Why The Evil 'Runaways' Parents Are Hard To Hate, According to Angel Parker
The parents on Marvel's Runaways may be supervillains straight out of a comic book, but they're still parents. In the show's second season, which drops Dec. 21 on Hulu, the teenage heroes are constantly struggling with whether or not they can trust the adults who raised them. But despite the fact that it would be fair to label the parents on Runaways evil, Angel Parker, who plays Alex's mom Catherine Wilder, insists that they're still human enough to be sympathetic.
"It's hard for a child to realize that their parent is human and that they make mistakes," Parker tells Bustle, "and it's hard for parents to admit to their child that they make mistakes as well."
Ritually sacrificing the lives of disenfranchised teenagers (what Pride, the group of parents in Runaways, is guilty of) is a pretty big "mistake." But the parents and their children still have strong (if fraught) bonds, and there's humanity and relatability in how they interact with their children and their friends' children.
"We're linked," Parker says. "We're connected. I'm a parent as well, I've got two of my own children. And you become friends with your friends' kids [and] with your children's friends' parents because you're together. You're together at games. You're together at birthday parties."
The mundane reality that they could combine evil deeds with playdates probably kept Pride going when it got tough, according to Parker. "I think that the fact that the kids became friends during these Pride meetings was one of those benefits," she says. "You're like, 'Well, we all have kids the same age.' That's actually really sweet. You get to watch each other grow up."
If it weren't for their debt to Jonah and the fact that their kids became close, there's no way that the leaders of Pride would be hanging out. Adult friendships are hard, but this bond is one of circumstance. The Wilders, for example, were ready to quit in Season 1 — but now Alex and the others are missing, so they're back in.
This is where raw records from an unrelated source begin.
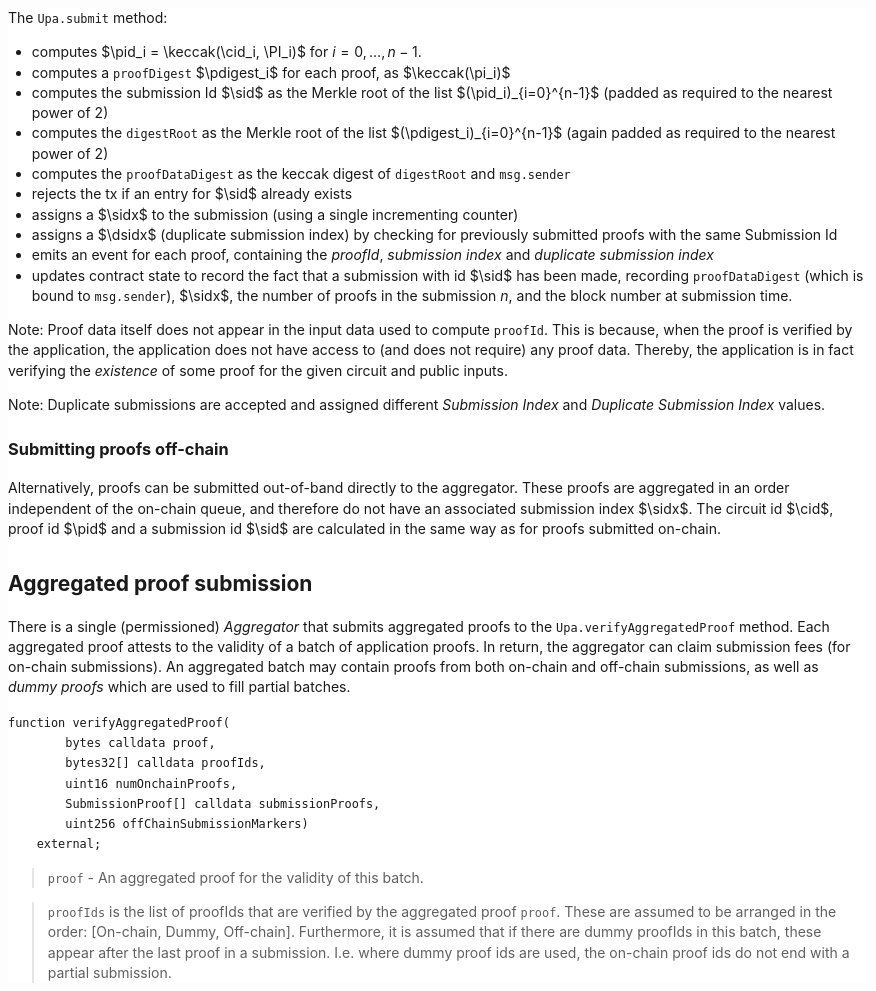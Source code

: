 The `Upa.submit` method:

- computes $\pid_i = \keccak(\cid_i, \PI_i)$ for $i = 0, \ldots, n-1$.
- computes a `proofDigest` $\pdigest_i$ for each proof, as $\keccak(\pi_i)$
- computes the submission Id $\sid$ as the Merkle root of the list $(\pid_i)_{i=0}^{n-1}$ (padded as required to the nearest power of 2)
- computes the `digestRoot` as the Merkle root of the list $(\pdigest_i)_{i=0}^{n-1}$ (again padded as required to the nearest power of 2)
- computes the `proofDataDigest` as the keccak digest of `digestRoot` and `msg.sender`
- rejects the tx if an entry for $\sid$ already exists
- assigns a $\sidx$ to the submission (using a single incrementing counter)
- assigns a $\dsidx$ (duplicate submission index) by checking for previously submitted proofs with the same Submission Id
- emits an event for each proof, containing the *proofId*, *submission index* and *duplicate submission index*
- updates contract state to record the fact that a submission with id $\sid$ has been made, recording `proofDataDigest` (which is bound to `msg.sender`), $\sidx$, the number of proofs in the submission $n$, and the block number at submission time.

Note: Proof data itself does not appear in the input data used to compute `proofId`.  This is because, when the proof is verified by the application, the application does not have access to (and does not require) any proof data.  Thereby, the application is in fact verifying the *existence* of some proof for the given circuit and public inputs.

Note: Duplicate submissions are accepted and assigned different *Submission Index* and *Duplicate Submission Index* values.

### Submitting proofs off-chain

Alternatively, proofs can be submitted out-of-band directly to the aggregator. These proofs are aggregated in an order independent of the on-chain queue, and therefore do not have an associated submission index $\sidx$. The circuit id $\cid$, proof id $\pid$ and a submission id $\sid$ are calculated in the same way as for proofs submitted on-chain.

## Aggregated proof submission

There is a single (permissioned) *Aggregator* that submits aggregated proofs to the `Upa.verifyAggregatedProof` method. Each aggregated proof attests to the validity of a batch of application proofs.  In return, the aggregator can claim submission fees (for on-chain submissions).  An aggregated batch may contain proofs from both on-chain and off-chain submissions, as well as *dummy proofs* which are used to fill partial batches.
```solidity!
function verifyAggregatedProof(
        bytes calldata proof,
        bytes32[] calldata proofIds,
        uint16 numOnchainProofs,
        SubmissionProof[] calldata submissionProofs,
        uint256 offChainSubmissionMarkers)
    external;
```
> `proof` - An aggregated proof for the validity of this batch.

> `proofIds` is the list of proofIds that are verified by the aggregated proof `proof`. These are assumed to be arranged in the order: [On-chain, Dummy, Off-chain]. Furthermore, it is assumed that if there are dummy proofIds in this batch, these appear after the last proof in a submission.  I.e. where dummy proof ids are used, the on-chain proof ids do not end with a partial submission.
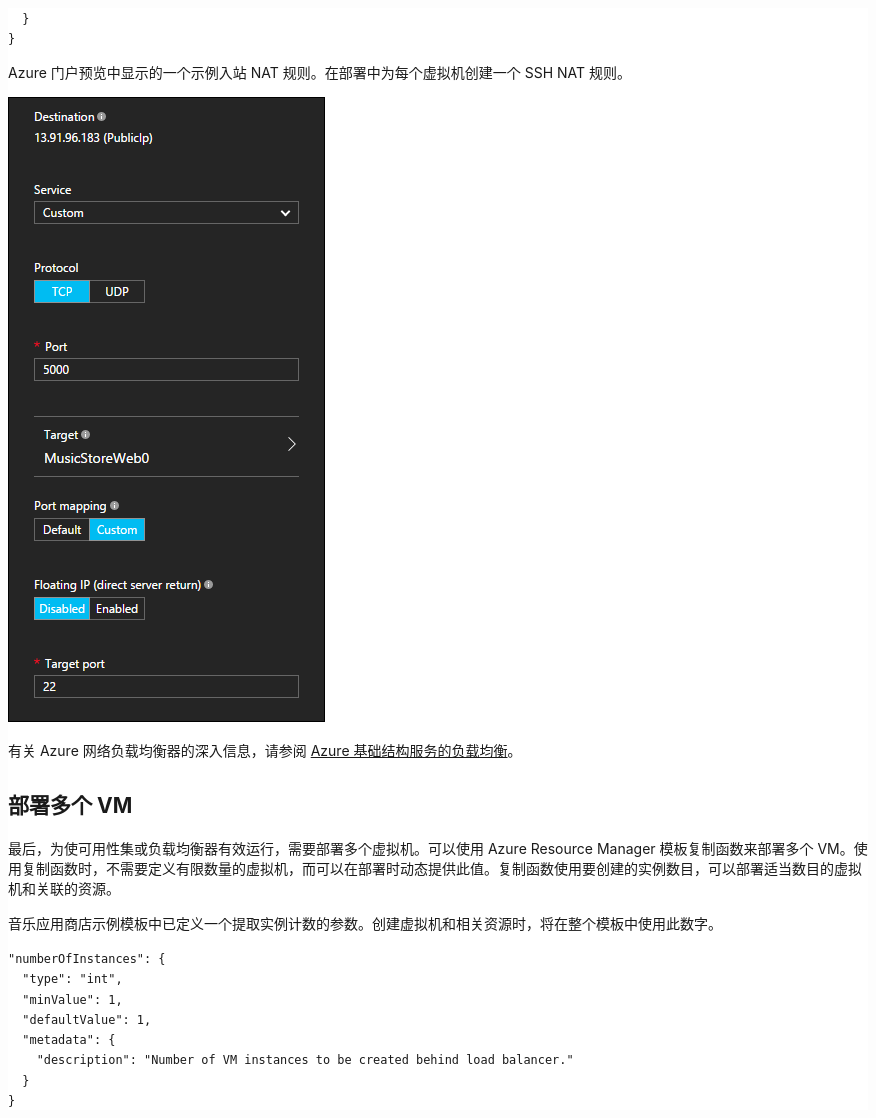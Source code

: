       }
    }

Azure 门户预览中显示的一个示例入站 NAT 规则。在部署中为每个虚拟机创建一个 SSH NAT 规则。

![入站 NAT 规则](./media/virtual-machines-linux-dotnet-core/natrule.png)  


有关 Azure 网络负载均衡器的深入信息，请参阅 [Azure 基础结构服务的负载均衡](/documentation/articles/virtual-machines-linux-load-balance/)。

## 部署多个 VM
最后，为使可用性集或负载均衡器有效运行，需要部署多个虚拟机。可以使用 Azure Resource Manager 模板复制函数来部署多个 VM。使用复制函数时，不需要定义有限数量的虚拟机，而可以在部署时动态提供此值。复制函数使用要创建的实例数目，可以部署适当数目的虚拟机和关联的资源。

音乐应用商店示例模板中已定义一个提取实例计数的参数。创建虚拟机和相关资源时，将在整个模板中使用此数字。

    "numberOfInstances": {
      "type": "int",
      "minValue": 1,
      "defaultValue": 1,
      "metadata": {
        "description": "Number of VM instances to be created behind load balancer."
      }
    }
"I think they're all from such different backgrounds and have such different personalities," Parker says. "No, I don't think they would choose to spend their time together. Even [with] the similarities of Tina and Catherine, they're both pretty ruthless and tough women. I don't think that they would be friends if they didn't have to be."
In Season 2, the parents are united less by Jonah, and more by trying to get their kids back. "Catherine is willing to do anything to make sure that her and her family are okay," Parker says, which may mean a sprint to the Dark side. "I'm surprised that her line has been pushed so far forward. There was always a little bit of regret and always a little bit of honor in Catherine — and when she really feels that she's up against a wall, all of that goes away."
That said, you can root against what the parents are doing without rooting against the parents themselves. They're sympathetic in their own way. Most are even dorky, lovable, and caring despite the villainy. For some of the kids, that means being tempted back home. For others, Alex in particular, it means risking a repetition of their mistakes. At the end of Season 1, he gets help from his parent's gang connections. "Catherine would be proud of him for taking care of himself, but it's also kind of sick and twisted how much he is becoming his parents," Parker says.
It's not unusual for parents to be the antagonists on shows aimed at young adults. We always feel as if the older generation is working against us, and that leads to a lot of great metaphors in storytelling. But the relationships between the parents and the kids on Runaways manage to be realistic and grounded despite the presence of aliens, witches, and dinosaurs in this corner of the Marvel universe. It's in those parental relationships that the show finds a lot of emotional stakes. With Pride's secrets out in the open and the kids on the run, those stakes get way higher in Season 2 for Alex, Catherine, and everyone on Runaways.